[Stored items]

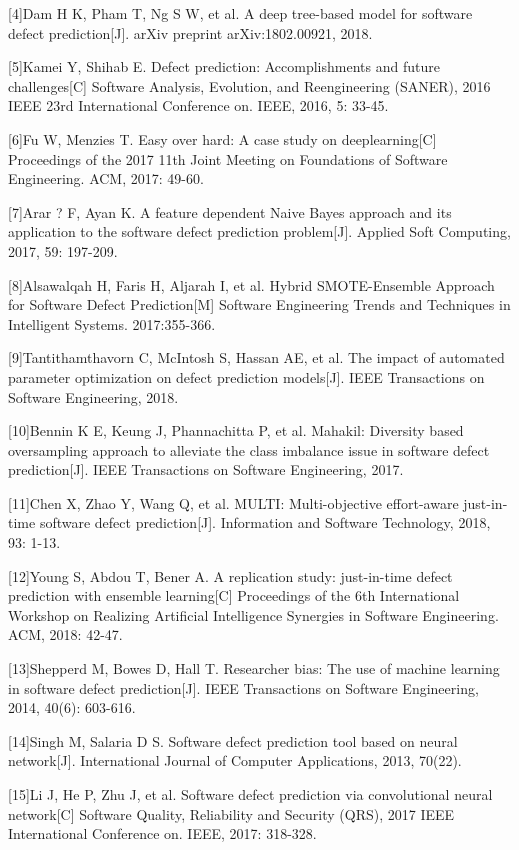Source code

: \documentclass[12pt, a4paper]{article}
\begin{document}
[4]Dam H K, Pham T, Ng S W, et al. A deep tree-based model for software defect prediction[J]. arXiv preprint arXiv:1802.00921, 2018.

[5]Kamei  Y,  Shihab  E.  Defect  prediction:  Accomplishments  and  future challenges[C] Software Analysis, Evolution, and Reengineering (SANER), 2016 IEEE 23rd International Conference on. IEEE, 2016, 5: 33-45.

[6]Fu  W,  Menzies  T.  Easy  over  hard:  A  case  study  on  deeplearning[C] Proceedings of the 2017 11th Joint Meeting on Foundations of Software Engineering. ACM, 2017: 49-60.

[7]Arar  ?  F, Ayan  K. A  feature  dependent  Naive  Bayes  approach  and  its application  to  the  software  defect  prediction  problem[J].  Applied  Soft Computing, 2017, 59: 197-209.

[8]Alsawalqah H, Faris H, Aljarah I, et al. Hybrid SMOTE-Ensemble Approach for  Software  Defect  Prediction[M]  Software  Engineering  Trends  and Techniques in Intelligent Systems. 2017:355-366.

[9]Tantithamthavorn C, McIntosh S, Hassan AE, et al. The impact of automated parameter optimization on defect prediction models[J]. IEEE Transactions on Software Engineering, 2018.

[10]Bennin  K  E,  Keung  J,  Phannachitta  P,  et  al.  Mahakil:  Diversity  based oversampling approach to alleviate the class imbalance issue in software defect prediction[J]. IEEE Transactions on Software Engineering, 2017.

[11]Chen X, Zhao Y, Wang Q, et al. MULTI: Multi-objective effort-aware just-in-time software defect prediction[J]. Information and Software Technology, 2018, 93: 1-13.

[12]Young  S,  Abdou  T,  Bener  A.  A  replication  study:  just-in-time  defect prediction with ensemble learning[C] Proceedings of the 6th International Workshop  on  Realizing  Artificial  Intelligence  Synergies  in  Software Engineering. ACM, 2018: 42-47.

[13]Shepperd M, Bowes D, Hall T. Researcher bias: The use of machine learning in software defect prediction[J]. IEEE Transactions on Software Engineering, 2014, 40(6): 603-616.

[14]Singh M, Salaria D S. Software defect prediction tool based on neural network[J]. International Journal of Computer Applications, 2013, 70(22).

[15]Li J, He P, Zhu J, et al. Software defect prediction via convolutional neural network[C] Software Quality, Reliability and Security (QRS), 2017 IEEE International Conference on. IEEE, 2017: 318-328.
\end{document}
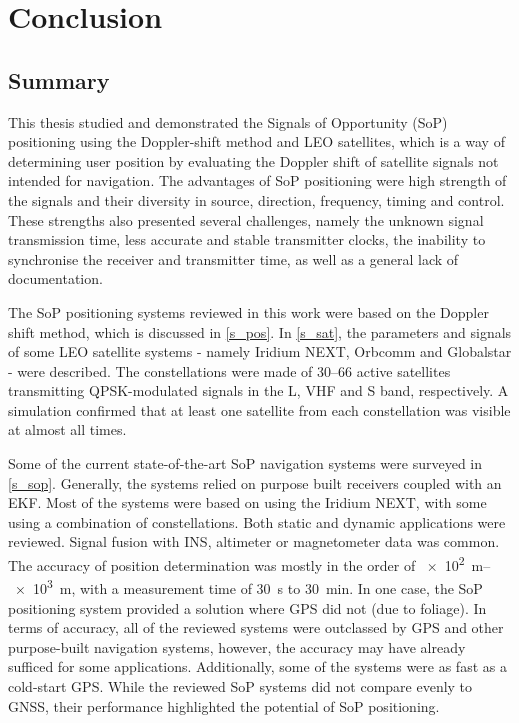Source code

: \chapter{Conclusion}
\label{s_con}
\section{Summary}
This thesis studied and demonstrated the Signals of Opportunity (SoP) positioning using the Doppler-shift method and LEO satellites, which is a way of determining user position by evaluating the Doppler shift of satellite signals not intended for navigation. The advantages of SoP positioning were high strength of the signals and their diversity in source, direction, frequency, timing and control. These strengths also presented several challenges, namely the unknown signal transmission time, less accurate and stable transmitter clocks, the inability to synchronise the receiver and transmitter time, as well as a general lack of documentation.

The SoP positioning systems reviewed in this work were based on the Doppler shift method, which is discussed in \autoref{s_pos}. In \autoref{s_sat}, the parameters and signals of some LEO satellite systems - namely Iridium NEXT, Orbcomm and Globalstar - were described. The constellations were made of \numrange{30}{66} active satellites transmitting QPSK-modulated signals in the L, VHF and S band, respectively. A simulation confirmed that at least one satellite from each constellation was visible at almost all times.

Some of the current state-of-the-art SoP navigation systems were surveyed in \autoref{s_sop}. Generally, the systems relied on purpose built receivers coupled with an EKF. Most of the systems were based on using the Iridium NEXT, with some using a combination of constellations. Both static and dynamic applications were reviewed. Signal fusion with INS, altimeter or magnetometer data was common. The accuracy of position determination was mostly in the order of \qtyrange{e2}{e3}{\m}, with a measurement time of \qty{30}{s} to \qty{30}{min}. In one case, the SoP positioning system provided a solution where GPS did not (due to foliage).  In terms of accuracy, all of the reviewed systems were outclassed by GPS and other purpose-built navigation systems, however, the accuracy may have already sufficed for some applications. Additionally, some of the systems were as fast as a cold-start GPS. While the reviewed SoP systems did not compare
evenly to GNSS, their performance highlighted the potential of SoP positioning.

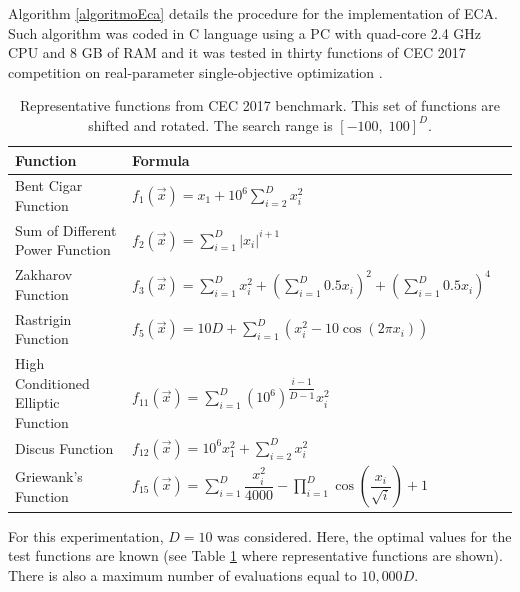 \documentclass{svproc}
\begin{document}
Algorithm \ref{algoritmoEca} details the procedure for the implementation 
of ECA. Such algorithm was coded in C language using a PC  with 
quad-core 2.4 GHz CPU and 8 GB of RAM and it was tested in thirty 
functions of CEC 2017 competition on real-parameter single-objective optimization \cite{cec2017}.\\
%
%
\begin{table}[!ht]
	\caption{Representative functions from CEC 2017 benchmark. This set of %
	functions are shifted  and rotated. The search range is $[-100,\; 100]^D$.}
	\label{tab:funcs}
	\begin{tabular}{llc}
		\hline
		Function & Formula    \\ \hline
		Bent Cigar Function & $ \displaystyle f_1(\vec{x}) = x_1 + 10^6 \sum_{i=2}^D x_i^2 $  \\ \hline
		Sum of Different Power Function & $ \displaystyle f_2(\vec{x}) = \sum_{i=1}^D |x_i|^{i+1} $  \\ \hline
		Zakharov Function & $ \displaystyle f_3(\vec{x}) =  \sum_{i=1}^D x_i^2 + \left(\sum_{i=1}^D 0.5x_i\right)^2 + \left(\sum_{i=1}^D 0.5x_i\right)^4 $  \\ \hline
		Rastrigin Function & $ \displaystyle f_5(\vec{x}) =  10D + \sum_{i=1}^D (x_i^2 - 10\cos(2\pi x_i)) $  \\ \hline
		High Conditioned Elliptic Function & $ \displaystyle f_{11}(\vec{x}) =  \sum_{i=1}^D (10^6)^{\dfrac{i-1}{D-1}} x_i^2 $  \\ \hline
		Discus Function & $ \displaystyle f_{12}(\vec{x}) = 10^6 x_1^2 +\sum_{i=2}^D x_i^2 $  \\ \hline
		Griewank’s Function & $ \displaystyle f_{15}(\vec{x}) =  \sum_{i=1}^D \dfrac{x_i^2}{4000} - \prod_{i=1}^D \cos\left( \dfrac{x_i}{\sqrt{i}} \right) + 1 $  \\ \hline
	\end{tabular}
\end{table}


For this experimentation, $D = 10$ was considered. Here, the optimal values for the test 
functions are known (see Table \ref{tab:funcs} where representative functions are shown). There is also a maximum number of 
evaluations equal to $10,000D$.\\
\end{document}

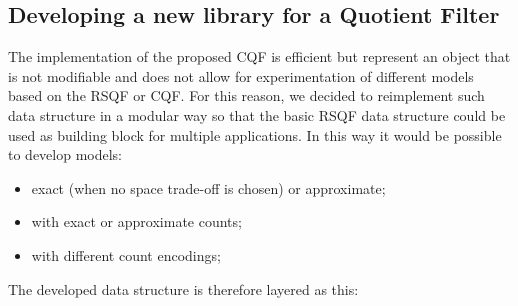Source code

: \subsection{Developing a new library for a Quotient Filter}
The implementation of the proposed CQF is efficient but represent an object that is not modifiable and does not allow for experimentation of different models based on the RSQF or CQF.
For this reason, we decided to reimplement such data structure in a modular way so that the basic RSQF data structure could be used as building block for multiple applications. In this way it would be possible to develop models:
\begin{itemize}
	\item exact (when no space trade-off is chosen) or approximate;
	\item with exact or approximate counts;
	\item with different count encodings;
\end{itemize}
The developed data structure is therefore layered as this:
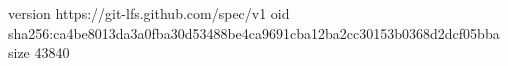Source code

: version https://git-lfs.github.com/spec/v1
oid sha256:ca4be8013da3a0fba30d53488be4ca9691cba12ba2cc30153b0368d2dcf05bba
size 43840
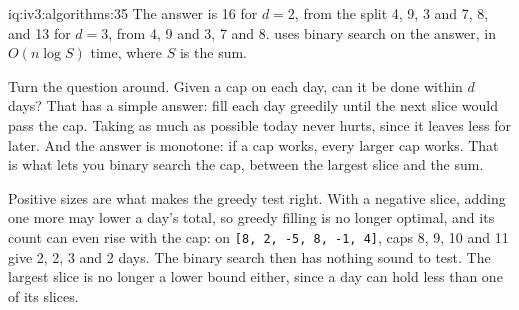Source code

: \begin{solution}{iq:iv3:algorithms:35}
The answer is 16 for $d = 2$, from the split 4, 9, 3 and 7, 8, and 13 for $d = 3$, from 4, 9 and 3, 7 and 8.  uses binary search on the answer, in $O(n \log S)$ time, where $S$ is the sum.
\enlargethispage{-3\baselineskip}%
\label{lst:iv3:al:splitdays}

Turn the question around. Given a cap on each day, can it be done within $d$ days? That has a simple answer: fill each day greedily until the next slice would pass the cap. Taking as much as possible today never hurts, since it leaves less for later. And the answer is monotone: if a cap works, every larger cap works. That is what lets you binary search the cap, between the largest slice and the sum.

Positive sizes are what makes the greedy test right. With a negative slice, adding one more may lower a day's total, so greedy filling is no longer optimal, and its count can even rise with the cap: on \texttt{[8, 2, -5, 8, -1, 4]}, caps 8, 9, 10 and 11 give 2, 2, 3 and 2 days. The binary search then has nothing sound to test. The largest slice is no longer a lower bound either, since a day can hold less than one of its slices.

\end{solution}

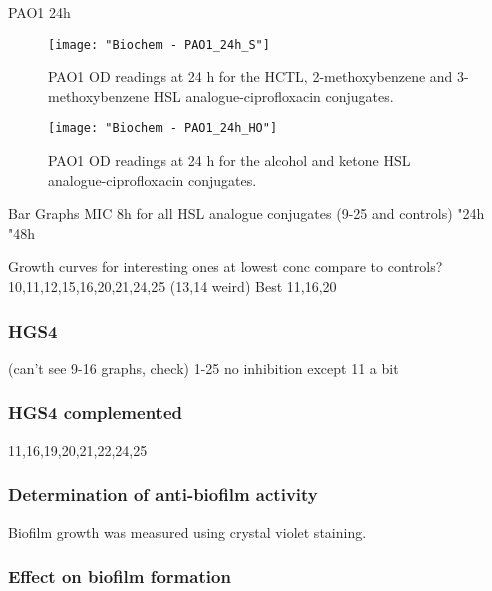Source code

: PAO1 24h

\begin{figure}[H]
	\begin{center}
		\texttt{[image: "Biochem - PAO1\_24h\_S"]}
		\caption{PAO1 OD readings at 24 h for the HCTL, 2-methoxybenzene and 3-methoxybenzene HSL analogue-ciprofloxacin conjugates.\label{fgr:PAO1_24h_S}}
	\end{center}
\end{figure}

\begin{figure}[H]
	\begin{center}
		\texttt{[image: "Biochem - PAO1\_24h\_HO"]}
		\caption{PAO1 OD readings at 24 h for the alcohol and ketone HSL analogue-ciprofloxacin conjugates.\label{fgr:PAO1_24h_HO}}
	\end{center}
\end{figure}

Bar Graphs
MIC 8h for all HSL analogue conjugates (9-25 and controls)
"24h
"48h

Growth curves for interesting ones at lowest conc compare to controls?
10,11,12,15,16,20,21,24,25 (13,14 weird)
Best 11,16,20






\subsubsection{HGS4}
(can't see 9-16 graphs, check)
1-25 no inhibition
except 11 a bit




\subsubsection{HGS4 complemented}

11,16,19,20,21,22,24,25

\subsubsection{Determination of anti-biofilm activity}

Biofilm growth was measured using crystal violet staining\cite{OToole1998}.

\subsubsection{Effect on biofilm formation}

> _WORK ORDER_: All lines above with "readings" in them should be returned.

> _ANSWER SPACE_:
		\caption{PAO1 OD readings at 24 h for the HCTL, 2-methoxybenzene and 3-methoxybenzene HSL analogue-ciprofloxacin conjugates.\label{fgr:PAO1_24h_S}}
		\caption{PAO1 OD readings at 24 h for the alcohol and ketone HSL analogue-ciprofloxacin conjugates.\label{fgr:PAO1_24h_HO}}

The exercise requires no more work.